Personal information
- Born: 13 October 1895 Malmö, Sweden
- Died: 5 August 1958 (aged 62) Malmö, Sweden
- Weight: + 87 kg (192 lb)

Sport
- Sport: Wrestling
- Event: Greco-Roman
- Club: IK Sparta

Medal record
Men's Greco-Roman wrestling
Representing Sweden
Olympic Games
| Gold medal – first place | 1920 Antwerp | Middleweight |
| Gold medal – first place | 1924 Paris | Light heavyweight |
| Gold medal – first place | 1932 Los Angeles | Heavyweight |
World Championships
| Gold medal – first place | 1922 Stockholm | Middleweight |
European Championships
| Gold medal – first place | 1925 Milan | Light heavyweight |
| Gold medal – first place | 1930 Stockholm | Heavyweight |
| Gold medal – first place | 1931 Prague | Heavyweight |
| Bronze medal – third place | 1933 Helsinki | Heavyweight |

= Carl Westergren =

Swedish wrestler (1895–1958)

Carl "Calle" Oscar Westergren (13 October 1895 – 5 August 1958) was a Swedish wrestler who competed in the 1920, 1924, 1928, and 1932 Summer Olympics. He won gold medals in Greco-Roman wrestling in 1920, 1924 and 1932; in 1924 he also finished sixth in freestyle wrestling.

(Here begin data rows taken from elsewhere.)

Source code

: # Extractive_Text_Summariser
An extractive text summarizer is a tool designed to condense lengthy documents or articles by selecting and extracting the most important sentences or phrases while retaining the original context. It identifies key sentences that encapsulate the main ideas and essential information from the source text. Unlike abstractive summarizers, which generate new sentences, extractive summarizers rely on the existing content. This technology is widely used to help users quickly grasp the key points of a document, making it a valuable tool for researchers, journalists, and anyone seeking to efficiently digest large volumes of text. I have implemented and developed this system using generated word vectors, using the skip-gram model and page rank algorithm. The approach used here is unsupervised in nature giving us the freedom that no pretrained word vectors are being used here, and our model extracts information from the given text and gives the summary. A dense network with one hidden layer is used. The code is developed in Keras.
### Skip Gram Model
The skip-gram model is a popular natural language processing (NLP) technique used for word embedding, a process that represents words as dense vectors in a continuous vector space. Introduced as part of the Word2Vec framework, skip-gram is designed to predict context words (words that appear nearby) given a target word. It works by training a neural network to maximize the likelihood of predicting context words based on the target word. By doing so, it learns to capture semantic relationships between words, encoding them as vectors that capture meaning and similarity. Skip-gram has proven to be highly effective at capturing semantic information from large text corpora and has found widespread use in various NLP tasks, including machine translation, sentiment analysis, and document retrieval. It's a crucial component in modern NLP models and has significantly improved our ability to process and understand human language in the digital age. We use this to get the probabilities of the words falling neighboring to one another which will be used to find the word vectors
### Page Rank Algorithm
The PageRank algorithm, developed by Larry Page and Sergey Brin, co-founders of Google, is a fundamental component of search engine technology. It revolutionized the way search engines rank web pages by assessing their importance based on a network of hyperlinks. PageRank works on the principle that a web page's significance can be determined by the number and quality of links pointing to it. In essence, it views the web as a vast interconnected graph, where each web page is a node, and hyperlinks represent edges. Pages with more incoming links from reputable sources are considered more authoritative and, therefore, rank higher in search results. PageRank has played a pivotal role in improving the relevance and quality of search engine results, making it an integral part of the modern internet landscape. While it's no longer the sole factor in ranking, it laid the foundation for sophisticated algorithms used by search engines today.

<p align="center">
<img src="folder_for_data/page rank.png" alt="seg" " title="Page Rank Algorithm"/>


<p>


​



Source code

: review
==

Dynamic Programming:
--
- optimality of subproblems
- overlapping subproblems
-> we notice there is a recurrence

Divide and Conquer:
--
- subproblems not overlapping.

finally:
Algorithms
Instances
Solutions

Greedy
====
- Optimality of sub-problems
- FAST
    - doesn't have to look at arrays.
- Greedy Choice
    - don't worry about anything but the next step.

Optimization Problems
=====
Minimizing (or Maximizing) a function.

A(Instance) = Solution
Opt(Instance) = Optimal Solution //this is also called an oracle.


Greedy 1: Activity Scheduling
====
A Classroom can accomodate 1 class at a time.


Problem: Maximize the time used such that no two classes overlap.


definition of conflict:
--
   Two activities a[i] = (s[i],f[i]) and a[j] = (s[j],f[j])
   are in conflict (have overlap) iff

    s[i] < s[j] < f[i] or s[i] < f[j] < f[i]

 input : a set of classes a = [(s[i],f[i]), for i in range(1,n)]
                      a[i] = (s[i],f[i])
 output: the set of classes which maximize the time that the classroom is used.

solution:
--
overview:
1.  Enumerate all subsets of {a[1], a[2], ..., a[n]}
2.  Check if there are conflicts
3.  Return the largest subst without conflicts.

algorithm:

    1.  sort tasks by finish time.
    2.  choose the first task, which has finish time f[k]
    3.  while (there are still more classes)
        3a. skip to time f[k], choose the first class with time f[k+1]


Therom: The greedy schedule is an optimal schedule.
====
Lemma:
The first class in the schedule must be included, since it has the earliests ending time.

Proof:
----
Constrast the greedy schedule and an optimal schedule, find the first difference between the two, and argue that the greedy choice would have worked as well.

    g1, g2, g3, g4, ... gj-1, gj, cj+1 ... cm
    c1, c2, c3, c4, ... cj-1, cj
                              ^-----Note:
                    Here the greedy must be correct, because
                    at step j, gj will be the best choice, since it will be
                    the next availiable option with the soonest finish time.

In Greco-Roman wrestling, Westergren also won the world middleweight title in 1922, as well as three European titles in different weight classes: middleweight in 1925, light-heavyweight in 1930, and unlimited in 1931. He worked as a bus driver and had two elder brothers who also trained in wrestling. He later became a keen pigeon breeder.